**Exercise requirements**
Starting at the line below holding "<p>口口声声说着肩负因袭的" and stopping at the line holding "<p>再考不上0班就去死吧。<p>", print every line exactly, both ends included, and leave the rest out.

**Exercise material**
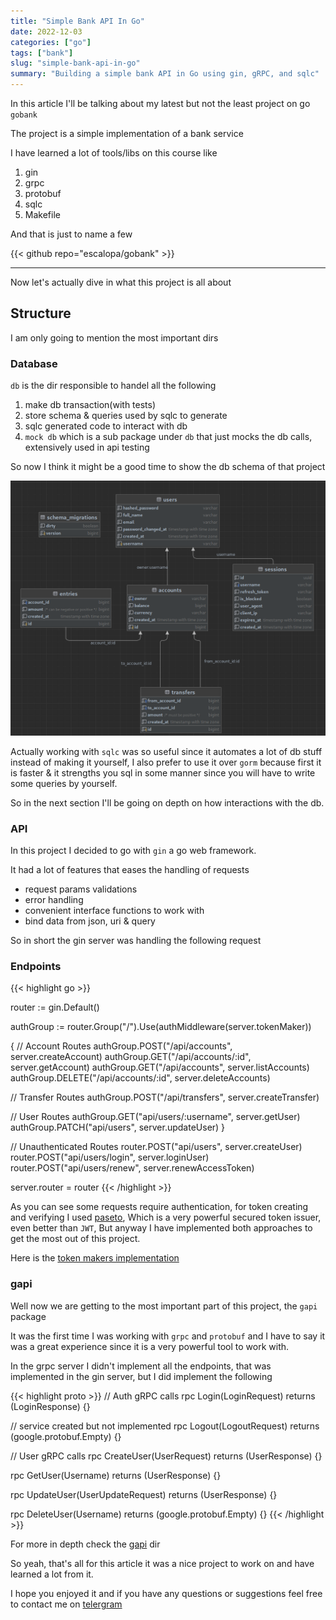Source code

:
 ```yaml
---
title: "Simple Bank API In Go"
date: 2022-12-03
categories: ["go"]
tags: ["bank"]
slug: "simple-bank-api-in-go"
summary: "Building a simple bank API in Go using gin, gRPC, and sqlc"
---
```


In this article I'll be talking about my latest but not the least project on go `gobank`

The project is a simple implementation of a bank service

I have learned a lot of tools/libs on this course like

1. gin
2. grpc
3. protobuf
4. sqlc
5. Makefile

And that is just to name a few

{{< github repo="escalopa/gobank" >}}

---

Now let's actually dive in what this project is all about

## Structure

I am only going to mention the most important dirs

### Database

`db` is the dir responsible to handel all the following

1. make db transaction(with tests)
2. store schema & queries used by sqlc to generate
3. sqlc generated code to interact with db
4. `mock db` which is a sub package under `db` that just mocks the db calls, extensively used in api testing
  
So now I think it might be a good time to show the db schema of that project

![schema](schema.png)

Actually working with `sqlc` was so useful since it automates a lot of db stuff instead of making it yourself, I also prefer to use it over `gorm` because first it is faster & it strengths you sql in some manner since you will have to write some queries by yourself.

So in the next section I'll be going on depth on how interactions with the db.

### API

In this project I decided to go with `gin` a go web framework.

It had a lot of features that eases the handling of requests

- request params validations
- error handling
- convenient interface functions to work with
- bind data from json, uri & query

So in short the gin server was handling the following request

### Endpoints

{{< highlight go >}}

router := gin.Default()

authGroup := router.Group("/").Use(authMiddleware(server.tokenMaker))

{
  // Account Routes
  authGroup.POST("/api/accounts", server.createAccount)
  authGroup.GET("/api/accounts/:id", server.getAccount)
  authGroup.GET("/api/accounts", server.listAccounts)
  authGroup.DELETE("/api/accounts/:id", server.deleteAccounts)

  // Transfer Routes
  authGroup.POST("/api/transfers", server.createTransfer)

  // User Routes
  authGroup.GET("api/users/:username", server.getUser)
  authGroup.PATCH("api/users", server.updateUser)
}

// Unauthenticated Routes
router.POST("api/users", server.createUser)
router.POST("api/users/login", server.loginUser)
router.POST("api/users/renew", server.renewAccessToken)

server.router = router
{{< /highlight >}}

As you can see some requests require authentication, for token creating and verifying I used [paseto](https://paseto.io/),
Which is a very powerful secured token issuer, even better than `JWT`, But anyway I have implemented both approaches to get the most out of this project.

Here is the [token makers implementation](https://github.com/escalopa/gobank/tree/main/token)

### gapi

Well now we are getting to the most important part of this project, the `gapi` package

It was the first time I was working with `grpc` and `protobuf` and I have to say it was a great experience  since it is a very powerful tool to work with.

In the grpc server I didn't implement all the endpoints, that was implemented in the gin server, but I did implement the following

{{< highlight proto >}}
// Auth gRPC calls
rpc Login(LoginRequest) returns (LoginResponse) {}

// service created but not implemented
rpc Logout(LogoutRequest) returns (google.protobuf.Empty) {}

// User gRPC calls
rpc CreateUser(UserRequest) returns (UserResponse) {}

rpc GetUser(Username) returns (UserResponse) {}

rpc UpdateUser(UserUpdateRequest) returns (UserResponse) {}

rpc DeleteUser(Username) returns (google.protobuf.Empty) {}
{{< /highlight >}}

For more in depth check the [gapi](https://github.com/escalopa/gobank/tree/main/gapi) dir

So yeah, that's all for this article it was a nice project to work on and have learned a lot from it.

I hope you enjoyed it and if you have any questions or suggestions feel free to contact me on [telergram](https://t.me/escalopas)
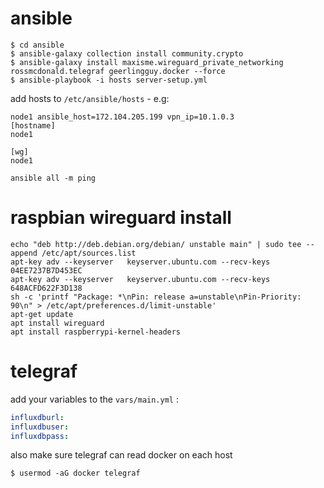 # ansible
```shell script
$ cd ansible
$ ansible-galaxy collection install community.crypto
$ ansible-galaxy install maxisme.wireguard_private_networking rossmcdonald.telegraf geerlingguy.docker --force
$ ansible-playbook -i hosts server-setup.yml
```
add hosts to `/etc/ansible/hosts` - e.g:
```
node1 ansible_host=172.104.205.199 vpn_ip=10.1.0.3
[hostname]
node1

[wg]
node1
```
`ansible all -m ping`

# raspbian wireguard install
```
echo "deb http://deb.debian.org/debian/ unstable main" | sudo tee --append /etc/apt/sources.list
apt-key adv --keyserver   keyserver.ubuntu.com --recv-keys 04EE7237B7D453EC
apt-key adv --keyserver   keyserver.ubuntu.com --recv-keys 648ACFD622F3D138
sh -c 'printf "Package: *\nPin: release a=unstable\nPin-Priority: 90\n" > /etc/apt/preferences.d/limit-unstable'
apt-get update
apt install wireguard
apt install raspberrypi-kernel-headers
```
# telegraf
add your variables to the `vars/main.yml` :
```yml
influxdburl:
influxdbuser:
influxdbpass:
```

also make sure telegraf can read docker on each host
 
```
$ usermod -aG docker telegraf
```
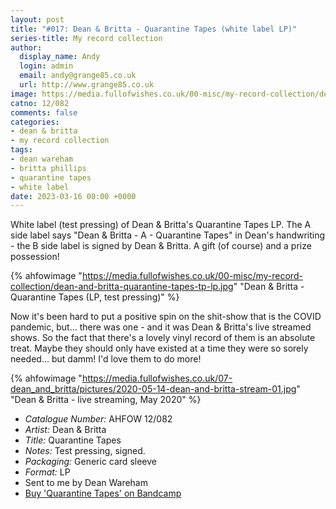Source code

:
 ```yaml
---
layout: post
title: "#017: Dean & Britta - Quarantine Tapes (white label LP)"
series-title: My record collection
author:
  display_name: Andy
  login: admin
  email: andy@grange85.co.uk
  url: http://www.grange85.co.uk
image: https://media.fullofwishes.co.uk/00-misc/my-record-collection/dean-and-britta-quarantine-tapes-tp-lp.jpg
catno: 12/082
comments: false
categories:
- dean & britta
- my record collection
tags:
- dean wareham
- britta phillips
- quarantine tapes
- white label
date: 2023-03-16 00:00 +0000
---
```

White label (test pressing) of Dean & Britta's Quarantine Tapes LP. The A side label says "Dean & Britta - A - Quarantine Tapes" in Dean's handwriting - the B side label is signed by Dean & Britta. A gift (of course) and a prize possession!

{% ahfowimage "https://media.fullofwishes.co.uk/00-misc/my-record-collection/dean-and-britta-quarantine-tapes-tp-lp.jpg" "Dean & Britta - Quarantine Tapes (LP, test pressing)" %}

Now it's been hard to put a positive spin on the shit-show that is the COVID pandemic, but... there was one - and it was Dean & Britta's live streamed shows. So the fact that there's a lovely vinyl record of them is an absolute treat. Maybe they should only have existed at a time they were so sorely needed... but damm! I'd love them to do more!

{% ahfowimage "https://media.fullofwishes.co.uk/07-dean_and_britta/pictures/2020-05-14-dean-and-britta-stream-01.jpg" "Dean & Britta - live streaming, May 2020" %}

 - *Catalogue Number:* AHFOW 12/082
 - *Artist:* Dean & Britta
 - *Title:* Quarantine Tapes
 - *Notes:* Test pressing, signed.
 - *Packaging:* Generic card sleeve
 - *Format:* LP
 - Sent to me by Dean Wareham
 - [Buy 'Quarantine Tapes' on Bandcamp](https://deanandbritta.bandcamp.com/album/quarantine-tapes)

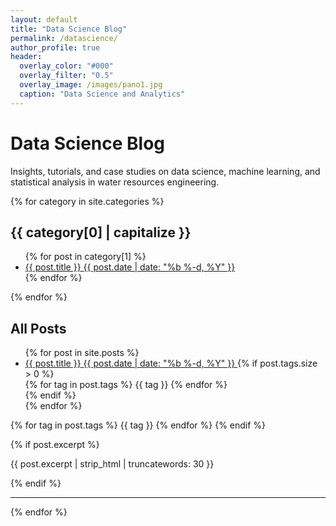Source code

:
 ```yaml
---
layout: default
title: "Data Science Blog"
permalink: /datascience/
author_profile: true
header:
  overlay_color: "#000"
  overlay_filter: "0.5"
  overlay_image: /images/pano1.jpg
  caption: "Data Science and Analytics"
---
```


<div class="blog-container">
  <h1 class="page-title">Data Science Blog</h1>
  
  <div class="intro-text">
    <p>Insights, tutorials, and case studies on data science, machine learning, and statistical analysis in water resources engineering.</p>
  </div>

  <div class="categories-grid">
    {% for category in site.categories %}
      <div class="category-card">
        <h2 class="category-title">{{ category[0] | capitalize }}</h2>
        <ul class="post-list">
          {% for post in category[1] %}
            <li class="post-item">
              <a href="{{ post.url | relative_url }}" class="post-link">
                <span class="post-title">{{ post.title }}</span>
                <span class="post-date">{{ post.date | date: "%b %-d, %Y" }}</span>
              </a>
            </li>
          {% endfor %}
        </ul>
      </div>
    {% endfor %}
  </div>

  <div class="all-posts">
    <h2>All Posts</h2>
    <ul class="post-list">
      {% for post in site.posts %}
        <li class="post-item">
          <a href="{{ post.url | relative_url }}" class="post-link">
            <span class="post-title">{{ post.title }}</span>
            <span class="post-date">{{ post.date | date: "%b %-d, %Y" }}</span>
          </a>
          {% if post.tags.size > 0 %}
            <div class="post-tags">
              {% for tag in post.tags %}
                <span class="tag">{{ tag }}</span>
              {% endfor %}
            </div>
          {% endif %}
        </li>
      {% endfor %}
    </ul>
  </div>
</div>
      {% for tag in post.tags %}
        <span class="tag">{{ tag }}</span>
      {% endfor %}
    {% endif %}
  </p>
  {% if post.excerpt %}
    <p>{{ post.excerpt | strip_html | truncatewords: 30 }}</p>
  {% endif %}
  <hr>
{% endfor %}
...
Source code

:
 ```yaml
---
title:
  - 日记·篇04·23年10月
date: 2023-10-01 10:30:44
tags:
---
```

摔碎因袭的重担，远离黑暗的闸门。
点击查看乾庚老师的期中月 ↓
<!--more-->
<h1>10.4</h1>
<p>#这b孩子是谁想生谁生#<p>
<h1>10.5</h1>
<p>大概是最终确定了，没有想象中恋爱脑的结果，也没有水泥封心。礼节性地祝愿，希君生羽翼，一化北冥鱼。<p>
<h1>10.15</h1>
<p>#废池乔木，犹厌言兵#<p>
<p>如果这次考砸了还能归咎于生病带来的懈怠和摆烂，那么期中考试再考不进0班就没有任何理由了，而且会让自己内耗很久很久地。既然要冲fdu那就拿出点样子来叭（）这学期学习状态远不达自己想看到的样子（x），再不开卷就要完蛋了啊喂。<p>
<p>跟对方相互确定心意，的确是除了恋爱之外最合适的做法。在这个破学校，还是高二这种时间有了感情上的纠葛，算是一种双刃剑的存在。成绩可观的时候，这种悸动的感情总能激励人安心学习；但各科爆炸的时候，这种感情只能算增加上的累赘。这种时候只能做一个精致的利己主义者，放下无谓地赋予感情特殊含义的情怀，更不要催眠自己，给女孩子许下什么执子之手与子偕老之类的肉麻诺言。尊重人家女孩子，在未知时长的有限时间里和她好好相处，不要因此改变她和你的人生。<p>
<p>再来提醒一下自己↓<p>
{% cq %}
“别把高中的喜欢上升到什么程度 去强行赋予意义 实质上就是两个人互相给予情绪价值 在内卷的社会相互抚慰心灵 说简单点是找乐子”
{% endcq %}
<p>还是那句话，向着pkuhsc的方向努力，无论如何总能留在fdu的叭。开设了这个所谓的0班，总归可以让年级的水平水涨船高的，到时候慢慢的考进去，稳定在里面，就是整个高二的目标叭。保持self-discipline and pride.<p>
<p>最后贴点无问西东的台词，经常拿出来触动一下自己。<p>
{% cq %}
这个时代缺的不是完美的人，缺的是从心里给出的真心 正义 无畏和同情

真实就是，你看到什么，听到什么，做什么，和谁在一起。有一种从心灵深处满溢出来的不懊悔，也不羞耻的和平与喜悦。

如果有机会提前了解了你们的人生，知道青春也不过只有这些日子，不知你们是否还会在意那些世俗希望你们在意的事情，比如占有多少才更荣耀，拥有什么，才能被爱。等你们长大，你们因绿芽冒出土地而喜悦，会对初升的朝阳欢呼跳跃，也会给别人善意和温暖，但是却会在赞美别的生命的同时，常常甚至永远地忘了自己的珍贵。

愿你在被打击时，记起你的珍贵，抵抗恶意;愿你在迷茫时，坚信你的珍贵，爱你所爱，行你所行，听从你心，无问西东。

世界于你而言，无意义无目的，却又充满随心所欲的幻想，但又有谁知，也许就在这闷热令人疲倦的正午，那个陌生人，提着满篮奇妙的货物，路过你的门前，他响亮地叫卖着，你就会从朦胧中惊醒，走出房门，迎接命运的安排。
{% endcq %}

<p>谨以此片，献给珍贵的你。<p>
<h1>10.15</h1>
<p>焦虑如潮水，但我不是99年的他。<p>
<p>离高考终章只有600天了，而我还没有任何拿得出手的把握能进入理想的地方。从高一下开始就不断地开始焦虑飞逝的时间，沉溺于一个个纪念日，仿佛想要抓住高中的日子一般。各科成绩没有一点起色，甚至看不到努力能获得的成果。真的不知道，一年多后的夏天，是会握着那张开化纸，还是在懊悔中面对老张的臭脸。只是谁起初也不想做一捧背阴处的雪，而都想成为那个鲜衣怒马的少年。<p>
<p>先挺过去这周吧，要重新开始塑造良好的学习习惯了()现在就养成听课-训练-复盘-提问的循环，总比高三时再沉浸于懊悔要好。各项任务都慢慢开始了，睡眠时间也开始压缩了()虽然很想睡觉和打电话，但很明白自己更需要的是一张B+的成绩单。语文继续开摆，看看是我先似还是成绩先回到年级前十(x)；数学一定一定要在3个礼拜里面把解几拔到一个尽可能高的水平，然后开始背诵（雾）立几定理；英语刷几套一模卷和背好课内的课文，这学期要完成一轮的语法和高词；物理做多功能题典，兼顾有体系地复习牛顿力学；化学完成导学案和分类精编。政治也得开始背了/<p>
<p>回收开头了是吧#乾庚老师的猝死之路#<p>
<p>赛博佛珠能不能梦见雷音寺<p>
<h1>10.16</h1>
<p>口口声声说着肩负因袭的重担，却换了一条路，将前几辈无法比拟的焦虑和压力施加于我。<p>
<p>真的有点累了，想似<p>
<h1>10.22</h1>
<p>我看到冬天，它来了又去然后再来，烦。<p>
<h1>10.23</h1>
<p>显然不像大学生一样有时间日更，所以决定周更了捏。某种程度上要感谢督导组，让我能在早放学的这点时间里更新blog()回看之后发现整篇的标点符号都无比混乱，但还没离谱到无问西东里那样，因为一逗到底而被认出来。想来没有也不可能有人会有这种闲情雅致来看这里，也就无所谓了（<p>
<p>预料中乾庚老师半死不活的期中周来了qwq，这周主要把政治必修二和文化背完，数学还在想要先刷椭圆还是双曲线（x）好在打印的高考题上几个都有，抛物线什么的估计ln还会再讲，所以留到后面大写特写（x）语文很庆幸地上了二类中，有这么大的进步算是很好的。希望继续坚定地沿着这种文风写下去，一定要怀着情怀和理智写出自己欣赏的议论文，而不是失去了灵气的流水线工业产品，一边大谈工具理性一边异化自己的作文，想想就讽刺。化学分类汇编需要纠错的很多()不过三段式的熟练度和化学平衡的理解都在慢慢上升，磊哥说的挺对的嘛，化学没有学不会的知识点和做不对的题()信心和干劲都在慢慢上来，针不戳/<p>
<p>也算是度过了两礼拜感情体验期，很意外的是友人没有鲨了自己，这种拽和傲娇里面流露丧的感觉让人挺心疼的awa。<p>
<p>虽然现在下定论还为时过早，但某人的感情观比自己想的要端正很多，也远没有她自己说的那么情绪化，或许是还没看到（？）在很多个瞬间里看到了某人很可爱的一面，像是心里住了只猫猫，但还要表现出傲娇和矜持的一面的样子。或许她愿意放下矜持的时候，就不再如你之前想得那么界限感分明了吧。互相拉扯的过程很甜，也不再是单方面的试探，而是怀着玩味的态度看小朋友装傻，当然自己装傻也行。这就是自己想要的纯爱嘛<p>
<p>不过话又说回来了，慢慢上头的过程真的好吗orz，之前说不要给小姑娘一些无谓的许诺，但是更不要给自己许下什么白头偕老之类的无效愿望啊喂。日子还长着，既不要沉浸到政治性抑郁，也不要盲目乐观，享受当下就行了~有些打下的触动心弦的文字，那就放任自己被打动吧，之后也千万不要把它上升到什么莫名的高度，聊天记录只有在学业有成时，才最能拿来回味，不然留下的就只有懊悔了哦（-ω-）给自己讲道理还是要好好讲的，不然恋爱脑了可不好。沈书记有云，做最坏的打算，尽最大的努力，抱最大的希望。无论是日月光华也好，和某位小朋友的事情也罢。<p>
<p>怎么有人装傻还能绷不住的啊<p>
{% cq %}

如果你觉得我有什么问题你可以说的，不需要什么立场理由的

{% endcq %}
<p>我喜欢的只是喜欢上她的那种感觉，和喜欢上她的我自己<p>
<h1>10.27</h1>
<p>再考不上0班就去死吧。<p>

**Task solution**
<p>口口声声说着肩负因袭的重担，却换了一条路，将前几辈无法比拟的焦虑和压力施加于我。<p>
<p>真的有点累了，想似<p>
<h1>10.22</h1>
<p>我看到冬天，它来了又去然后再来，烦。<p>
<h1>10.23</h1>
<p>显然不像大学生一样有时间日更，所以决定周更了捏。某种程度上要感谢督导组，让我能在早放学的这点时间里更新blog()回看之后发现整篇的标点符号都无比混乱，但还没离谱到无问西东里那样，因为一逗到底而被认出来。想来没有也不可能有人会有这种闲情雅致来看这里，也就无所谓了（<p>
<p>预料中乾庚老师半死不活的期中周来了qwq，这周主要把政治必修二和文化背完，数学还在想要先刷椭圆还是双曲线（x）好在打印的高考题上几个都有，抛物线什么的估计ln还会再讲，所以留到后面大写特写（x）语文很庆幸地上了二类中，有这么大的进步算是很好的。希望继续坚定地沿着这种文风写下去，一定要怀着情怀和理智写出自己欣赏的议论文，而不是失去了灵气的流水线工业产品，一边大谈工具理性一边异化自己的作文，想想就讽刺。化学分类汇编需要纠错的很多()不过三段式的熟练度和化学平衡的理解都在慢慢上升，磊哥说的挺对的嘛，化学没有学不会的知识点和做不对的题()信心和干劲都在慢慢上来，针不戳/<p>
<p>也算是度过了两礼拜感情体验期，很意外的是友人没有鲨了自己，这种拽和傲娇里面流露丧的感觉让人挺心疼的awa。<p>
<p>虽然现在下定论还为时过早，但某人的感情观比自己想的要端正很多，也远没有她自己说的那么情绪化，或许是还没看到（？）在很多个瞬间里看到了某人很可爱的一面，像是心里住了只猫猫，但还要表现出傲娇和矜持的一面的样子。或许她愿意放下矜持的时候，就不再如你之前想得那么界限感分明了吧。互相拉扯的过程很甜，也不再是单方面的试探，而是怀着玩味的态度看小朋友装傻，当然自己装傻也行。这就是自己想要的纯爱嘛<p>
<p>不过话又说回来了，慢慢上头的过程真的好吗orz，之前说不要给小姑娘一些无谓的许诺，但是更不要给自己许下什么白头偕老之类的无效愿望啊喂。日子还长着，既不要沉浸到政治性抑郁，也不要盲目乐观，享受当下就行了~有些打下的触动心弦的文字，那就放任自己被打动吧，之后也千万不要把它上升到什么莫名的高度，聊天记录只有在学业有成时，才最能拿来回味，不然留下的就只有懊悔了哦（-ω-）给自己讲道理还是要好好讲的，不然恋爱脑了可不好。沈书记有云，做最坏的打算，尽最大的努力，抱最大的希望。无论是日月光华也好，和某位小朋友的事情也罢。<p>
<p>怎么有人装傻还能绷不住的啊<p>
{% cq %}

如果你觉得我有什么问题你可以说的，不需要什么立场理由的

{% endcq %}
<p>我喜欢的只是喜欢上她的那种感觉，和喜欢上她的我自己<p>
<h1>10.27</h1>
<p>再考不上0班就去死吧。<p>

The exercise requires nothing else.